Records drawn from a dataset:
- - -
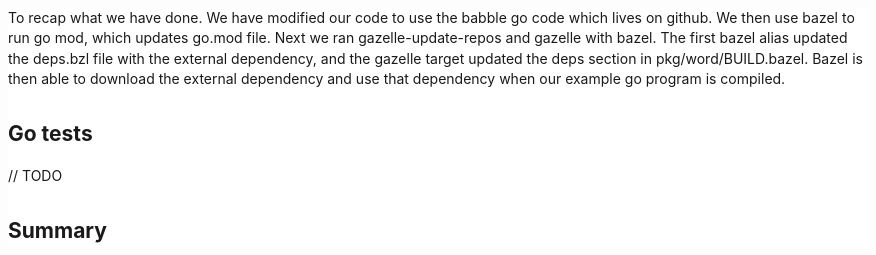 To recap what we have done.  We have modified our code to use the babble go code which lives on 
github.  We then use bazel to run go mod, which updates go.mod file. Next we ran gazelle-update-repos and gazelle
with bazel. The first bazel alias updated the deps.bzl file with the external dependency, and the gazelle target 
updated the deps section in pkg/word/BUILD.bazel.  Bazel is then able to download the external dependency
and use that dependency when our example go program is compiled.


## Go tests

// TODO

## Summary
- - -
> _Problem to work on_: Every line of the entries above that holds "dependency" should be copied out.

> _Exercise answer_:
with bazel. The first bazel alias updated the deps.bzl file with the external dependency, and the gazelle target 
updated the deps section in pkg/word/BUILD.bazel.  Bazel is then able to download the external dependency
and use that dependency when our example go program is compiled.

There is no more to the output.